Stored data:
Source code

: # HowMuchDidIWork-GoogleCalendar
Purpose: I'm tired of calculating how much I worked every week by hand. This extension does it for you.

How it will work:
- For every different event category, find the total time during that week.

**YOUR OBJECTIVE**
Could you retype exactly the lines from the one containing "How it will" through the final line of the data above, and no others?

**SOLUTION BELOW**
How it will work:
- For every different event category, find the total time during that week.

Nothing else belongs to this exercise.